Autre explication du style frileux proposé par les hommes de Vicente Del Bosque cette année, la blessure de David Villa. L'attaquant barcelonais, homme-clé des campagnes de 2008 et 2010, s'est fracturé le tibia fin 2011. En son absence et malgré la présence des buteurs de Chelsea et Bilbao, Torres et Llorente, sur le banc, le coach ibérique a préféré à plusieurs reprises jouer sans avant-centre de métier, confiant le poste au milieu offensif Cesc Fabregas.
Résultat, comme le reconnaissait Del Bosque lui-même avant le match contre la France dans le Guardian (lien en anglais), son équipe manque de "verticalité" et multiplie les passes latérales.
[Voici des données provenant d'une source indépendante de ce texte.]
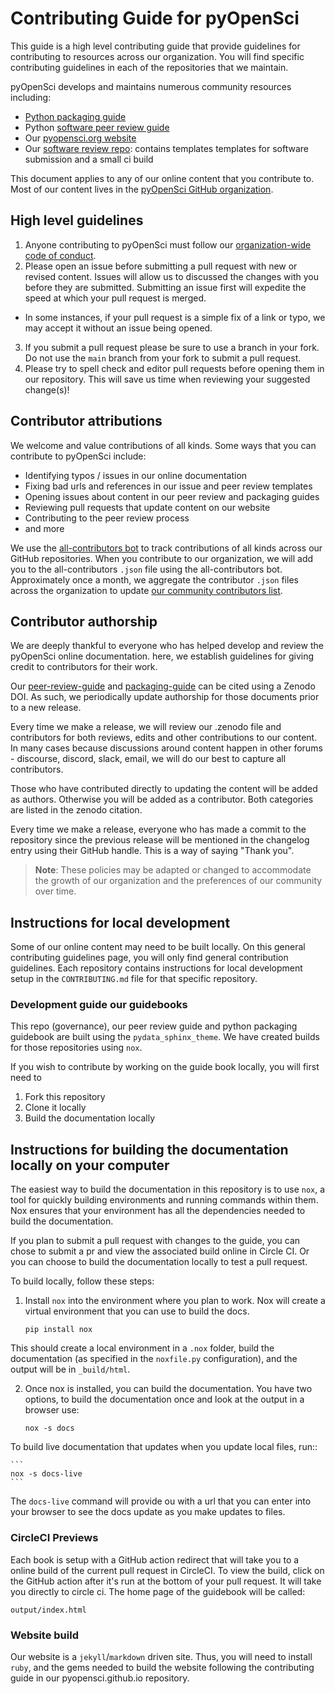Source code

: # Contributing Guide for pyOpenSci

This guide is a high level contributing guide that provide guidelines for
contributing to resources across our organization. You will find specific contributing guidelines in each of the repositories that
we maintain.

pyOpenSci develops and maintains numerous community resources including:

- [Python packaging guide]()
- Python [software peer review guide](https://github.com/pyOpenSci/software-peer-review)
- Our [pyopensci.org website](https://github.com/pyOpenSci/pyopensci.github.io)
- Our [software review repo](https://github.com/pyOpenSci/software-submission): contains templates templates for software submission and a small ci build

This document applies to any of our online content that you
contribute to. Most of our content lives in the [pyOpenSci
GitHub organization](https://github.com/pyopensci).

## High level guidelines

1. Anyone contributing to pyOpenSci must follow our [organization-wide code of conduct](https://www.pyopensci.org/governance/CODE_OF_CONDUCT.html).
2. Please open an issue before submitting a pull request with new or revised content. Issues will allow us to discussed the changes with you before they are submitted. Submitting an issue first will expedite the speed at which your pull request is merged.

- In some instances, if your pull request is a simple fix of a link or typo, we may accept it without an issue being opened.

3. If you submit a pull request please be sure to use a branch in your fork. Do not use the `main` branch from your fork to submit a pull request.
4. Please try to spell check and editor pull requests before opening them in our repository. This will save us time when reviewing your suggested change(s)!

## Contributor attributions

We welcome and value contributions of all kinds. Some ways that
you can contribute to pyOpenSci include:

- Identifying typos / issues in our online documentation
- Fixing bad urls and references in our issue and peer review templates
- Opening issues about content in our peer review and packaging guides
- Reviewing pull requests that update content on our website
- Contributing to the peer review process
- and more

We use the [all-contributors bot](https://allcontributors.org/) to track contributions of all kinds
across our GitHub repositories. When you contribute to our organization, we will add you to the all-contributors `.json` file
using the all-contributors bot. Approximately once a month, we aggregate the contributor `.json` files across the organization to update [our community contributors
list](https://www.pyopensci.org/our-community/#pyopensci-community-contributors).

## Contributor authorship

We are deeply thankful to everyone who has helped develop and review the pyOpenSci
online documentation. here, we establish guidelines
for giving credit to contributors for their work.

Our [peer-review-guide](https://zenodo.org/record/7101778) and [packaging-guide](https://zenodo.org/record/7786869) can be cited using a
Zenodo DOI. As such, we periodically update authorship for those documents prior to a new release.

Every time we make a release, we will review our .zenodo file and contributors for both reviews, edits and other contributions to our content. In many cases because discussions around content happen in other forums - discourse, discord, slack, email, we will do our best to capture all contributors.

Those who have contributed directly to updating the content will be added as authors. Otherwise you will be added as a contributor. Both categories are listed in the zenodo citation.

Every time we make a release, everyone who has made a commit to the repository since the previous release will be mentioned in the changelog entry using their GitHub handle. This is a way of saying "Thank you".

> **Note**: These policies may be adapted or changed to
> accommodate the growth of our organization and the preferences of our community over time.

## Instructions for local development

Some of our online content may need to be built locally.
On this general contributing guidelines page, you will only find general contribution guidelines. Each repository contains instructions for local development setup
in the `CONTRIBUTING.md` file for that specific repository.

### Development guide our guidebooks

This repo (governance), our peer review guide and python packaging guidebook are built using the `pydata_sphinx_theme`. We have created builds
for those repositories using `nox`.

If you wish to contribute by working on the guide book locally, you
will first need to

1. Fork this repository
2. Clone it locally
3. Build the documentation locally

## Instructions for building the documentation locally on your computer

The easiest way to build the documentation in this repository is to use `nox`,
a tool for quickly building environments and running commands within them.
Nox ensures that your environment has all the dependencies needed to build the documentation.

If you plan to submit a pull request with changes to the guide, you can chose to submit a pr and view the associated build online in Circle CI. Or you can choose to build the documentation locally to test a pull request.

To build locally, follow these steps:

1. Install `nox` into the environment where you plan to work. Nox will create a virtual environment that you can use to build the docs.

   ```
   pip install nox
   ```

This should create a local environment in a `.nox` folder, build the documentation (as specified in the `noxfile.py` configuration), and the output will be in `_build/html`.

2. Once nox is installed, you can build the documentation. You have two options, to build the documentation once and look at the output in a browser use:

   ```
   nox -s docs
   ```

To build live documentation that updates when you update local files, run::

    ```
    nox -s docs-live
    ```

The `docs-live` command will provide ou with a url that you can enter into your
browser to see the docs update as you make updates to files.

### CircleCI Previews

Each book is setup with a GitHub action redirect that will take you to a online
build of the current pull request in CircleCI. To view the build, click on
the GitHub action after it's run at the bottom of your pull request. It will
take you directly to circle ci. The home page of the guidebook will be called:

`output/index.html`

### Website build

Our website is a `jekyll`/`markdown` driven site. Thus, you will need to install `ruby`, and the gems needed to build the website following the contributing guide in our pyopensci.github.io repository.

```

```

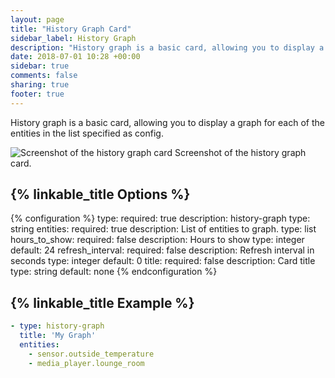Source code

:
 ```yaml
---
layout: page
title: "History Graph Card"
sidebar_label: History Graph
description: "History graph is a basic card, allowing you to display a graph for each of the entities in the list specified as config."
date: 2018-07-01 10:28 +00:00
sidebar: true
comments: false
sharing: true
footer: true
---
```


History graph is a basic card, allowing you to display a graph for each of the entities in the list specified as config.

<p class='img'>
<img src='/images/lovelace/lovelace_history_graph.png' alt='Screenshot of the history graph card'>
Screenshot of the history graph card.
</p>

## {% linkable_title Options %}

{% configuration %}
type:
  required: true
  description: history-graph
  type: string
entities:
  required: true
  description: List of entities to graph.
  type: list
hours_to_show:
  required: false
  description: Hours to show
  type: integer
  default: 24
refresh_interval:
  required: false
  description: Refresh interval in seconds
  type: integer
  default: 0
title:
  required: false
  description: Card title
  type: string
  default: none
{% endconfiguration %}

## {% linkable_title Example %}

```yaml
- type: history-graph
  title: 'My Graph'
  entities:
    - sensor.outside_temperature
    - media_player.lounge_room
```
A tel point que Gary Lineker, ancien attaquant du FC Barcelone et de l'équipe d'Angleterre, accuse la Roja de faire de l'avant-centre une espèce en voie de disparition.
If Spain go on to win #Euro2012 playing this way, strikers could well become an endangered species.
— Gary Lineker (@GaryLineker) Juin 23, 2012
Face à ses critiques, certains joueurs bottent en touche. "Qu'importe ce que les gens disent, je ne pense pas que nous allons changer", répliquait Xabi Alonso après le quart de finale contre la France. D'autres estiment que les attentes autour d'eux sont désormais trop élevées. "Vous ne pouvez pas gagner tous les matchs 3-0 et être brillant à chaque fois", justifiait Alvaro Arbeloa devant le Guardian (lien en anglais).
Grisé par l'épopée du FC Barcelone coaché par Pep Guardiola, le monde du football oublie parfois que Lionel Messi est argentin et qu'une grande compétition internationale se gagne d'abord avec une bonne défense. La maîtrise technique et collective nécessaire pour confisquer le ballon comme le font les Espagnols est en outre sous-estimé. Lorsque Iniesta et consorts prendront leur retraite, "vous ne verrez probablement plus jamais une sélection comme l'Espagne de votre vie", prévient Roger Bennett, éditorialiste sur ESPN (lien en anglais). Il a sans doute raison.